However, despite the allure of the star-studded affair set to head back to its rightful place at the famed Dolby Theatre in Hollywood, California, on Sunday, the 2022 Oscars hasn’t been without controversy as it struggles to find its footing amid a landscaper of ever-changing viewing habits and dismal ratings in recent years. Now, an expert is weighing in on if this is the end of the era for Tinseltown’s biggest night.
In order to mitigate a ratings’ lull, the Academy has said that it plans on eliminating eight of its honors from the show in an effort to streamline the floundering telecast and that the awards would be presented off-air and then edited into the program itself.
“This year, those categories presented in the evening’s first hour and seen later in the live broadcast are, alphabetically: Documentary (Short Subject), Film Editing, Makeup and Hairstyling, Music (Original Score), Production Design, Short Film (Animated), Short Film (Live Action), and Sound,” Academy of Motion Picture Arts and Sciences president David Rubin wrote in an open letter to Academy members last month.
The decision has sparked backlash across the industry with actor Dylan O’Brien, tweeting: “Wow f— this,” in response to the news.
Even beforehand, celebrities like actor and comedian Seth Rogen noted to Variety that he doesn’t get “why movie people care so much [about the Oscars] if other people care what awards we give ourselves.”
Entertainment and IP attorney Tom Lallas — who represented the late comic book and Marvel legend Stan Lee before his death in 2018 — spoke to Fox News Digital, explaining what he believes is the “real problem” as it pertains to the Academy Awards show itself.
“ABC controls a television product that has ratings that have fallen off a cliff,” he said, explaining that in 1998 when James Cameron was the Oscars’ star attraction with “Titanic,” there were 57.25 million viewers. Last year in 2021, there were 9.85 million viewers — a whopping one-sixth, as many as there were barely 20 years ago.
In this handout photo provided by A.M.P.A.S. Leonardo DiCaprio, Brie Larson, Brad Pitt, Kathy Bates and Mahershala Ali sit in the audience during the 92nd Annual Academy Awards at the Dolby Theatre on Feb. 9, 2020 in Hollywood, California.
(Photo by Richard Harbaugh – Handout/A.M.P.A.S. via Getty Images)
“Now, we have to be brain-dead, not to take into consideration the real-world consequence of COVID,” said Lallas. “As recently as [2019], there were 29.6 million viewers, so that was three times what it was last year, and that’s a reflection of the fact that people were still going to movies. In 2020, at the very front end of COVID, there were twice as many as last year, which was [23.6] million [viewers]. So COVID has had a really dramatic catastrophic consequence on the movie-going public, and that trickles down to the broadcast that ABC televises.”
Benedict Cumberbatch, Kirsten Dunst, and Kodi Smit-McPhee attend "The Power Of The Dog" screening at the Paris Theater on October 02, 2021, in New York City.
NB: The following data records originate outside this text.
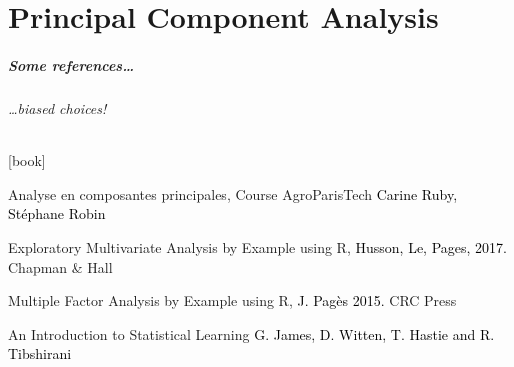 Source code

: \documentclass{beamer}\usepackage[]{graphicx}\usepackage[]{color}
\begin{document}
\part{Principal Component Analysis}
\begin{frame}
  \partpage
\end{frame}

\begin{frame}
  \frametitle{Some references\dots}
  \framesubtitle{\dots biased choices!}
  
    \begin{thebibliography}{99}
      [book]

     Analyse en composantes principales, \alert{Course AgroParisTech}
    \newblock \textcolor{black}{Carine Ruby, Stéphane Robin}

     Exploratory Multivariate Analysis by Example using R,
    \newblock \textcolor{black}{Husson, Le, Pages, 2017.}
    \newblock Chapman \& Hall

     Multiple Factor Analysis by Example using R,
    \newblock \textcolor{black}{J. Pagès 2015.}
    \newblock CRC Press

     An Introduction to Statistical Learning
    \newblock \textcolor{black}{G. James, D. Witten, T. Hastie and R. Tibshirani}

    \end{thebibliography}

\end{frame}
\end{document}
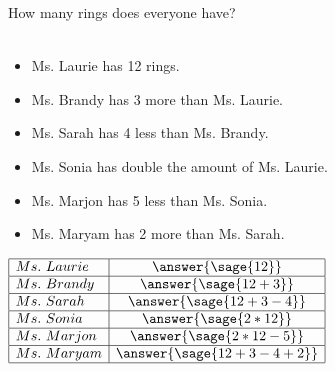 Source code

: \documentclass{ximera}
\begin{document}
\begin{problem}
How many rings does everyone have?
\\
\\
\begin{minipage}[c]{0.5\textwidth}
\begin{itemize}
    \item Ms. Laurie has 12 rings. 
    \item Ms. Brandy has 3 more than Ms. Laurie.
    \item Ms. Sarah has 4 less than Ms. Brandy.
    \item Ms. Sonia has double the amount of Ms. Laurie.
    \item Ms. Marjon has 5 less than Ms. Sonia.
    \item Ms. Maryam has 2 more than Ms. Sarah.
\end{itemize}
\end{minipage}
\hfill
\begin{minipage}[c]{0.3\textwidth}
$
\begin{array}{|l|c|}
\hline 
Ms.~ Laurie &  \answer{\sage{12}} \\
\hline 
Ms.~ Brandy &  \answer{\sage{12+3}}\\
\hline
Ms.~ Sarah &  \answer{\sage{12+3-4}}\\
\hline
Ms.~ Sonia &  \answer{\sage{2*12}}\\
\hline
Ms.~ Marjon &  \answer{\sage{2*12-5}}\\
\hline
Ms.~ Maryam &  \answer{\sage{12+3-4+2}}\\
\hline
\end{array}
$
\end{minipage}
\end{problem}
\end{document}

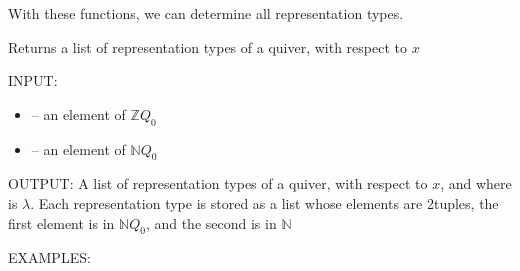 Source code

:\documentclass[letterpaper,10pt,english]{sphinxmanual}
\begin{document}
\sphinxAtStartPar
With these functions, we can determine all representation types.

\begin{fulllineitems}
\label{\detokenize{index:quivercombinatorics.quivercombinatorics.Quiver.all_representation_types}}
\pysigstartsignatures
\pysiglinewithargsret
{}
{\sphinxparamcomma {}}
{}
\pysigstopsignatures
\sphinxAtStartPar
Returns a list of representation types of a quiver, with respect to \(x\)

\sphinxAtStartPar
INPUT:
\begin{itemize}
\item {} 
\sphinxAtStartPar
{} – an element of \(\mathbb{Z}Q_0\)

\item {} 
\sphinxAtStartPar
{} – an element of \(\mathbb{N}Q_0\)

\end{itemize}

\sphinxAtStartPar
OUTPUT: A list of representation types of a quiver, with respect to \(x\), and where  is \(\lambda\). Each representation type is stored as a list whose elements are 2\sphinxhyphen{}tuples, the first element is in \(\mathbb{N}Q_0\), and the second is in \(\mathbb{N}\)

\sphinxAtStartPar
EXAMPLES:


\end{fulllineitems}
\end{document}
The Jane Campion-directed film is nominated for 12 Academy Awards.
Just 10 years ago in 2011, the Academy Awards broadcast achieved 37.6 million viewers, and Lallas believes the film world is currently seeing a collateral effect of an even bigger problem, which is a change in viewership of movies in totality.
“Ask yourself now whether because of COVID or otherwise, would you rather pay $40 or $50 to go to a public movie theater or would you rather see streaming movies on your flat-screen television in your screening room, at your home for a fraction of that price?” he inquired, adding, “I think that the excluded eight have been scapegoated for a problem not of their making. It is a tacit implicit, if not explicit, manifestation of changing tastes in America.”
Admitting that he has yet to see any of this year’s Oscar-nominated films, Lallas also pressed that given the fact ABC holds the broadcast rights to the Academy Awards until 2028, he believes the network will have no choice but to adapt to movie-going and television viewing habits or else “the iceberg is in sight.”
“If you go back and look at the most recent Winter Olympics, viewership was down precipitously,” he explained. “People are doing different things. Ask yourself this question: Would I rather go to a movie with all that implies in a public theater or would I rather watch Kevin Costner, Kelly Reilly, Cole Hauser and other great actors in ‘Yellowstone?’ I know what the answer would be for me.”
“Another permutation of the question would be to change ‘Yellowstone’ to ‘Game of Thrones’ or even ‘Breaking Bad’ — the entertainment options are organic and an ever-changing dynamic, and the model of spending Friday or Saturday night at a movie theater as inert as recreational entertainment may be in our rearview mirror,” said Lallas.
Regina Hall, from left, Amy Schumer and Wanda Sykes, who are hosting the 94th Academy Awards.
Film industry’s biggest night will be hosted by Amy Schumer, as well as actress Regina Hall and fellow funny woman Wanda Sykes, and Lallas says that the production team behind the Oscars is likely hoping that the millennial following each headliner can draw more people into consuming the show on their time.
Jimmy Kimmel was the last person to host the Oscars in 2018.
“Each of those three hosts has a constituency, and all of them appeal to millennials and the younger generation of movie viewers, so I don’t think it’s an accident that in effect. The producers have created a coalition government to provide over the Oscars show to try to revive it because it might be on the operating table or on life support right now,” said Lallas. “So yes, I think that these three have a chance because they’re talented to inject new enthusiasm into the show.”
According to Lallas, the phenomenon people are seeing are two different subjects — one being the broadcast of the Academy Awards show and the other being the movie itself, “which is the arc and trajectory of movies in America as a cultural recreational experience.”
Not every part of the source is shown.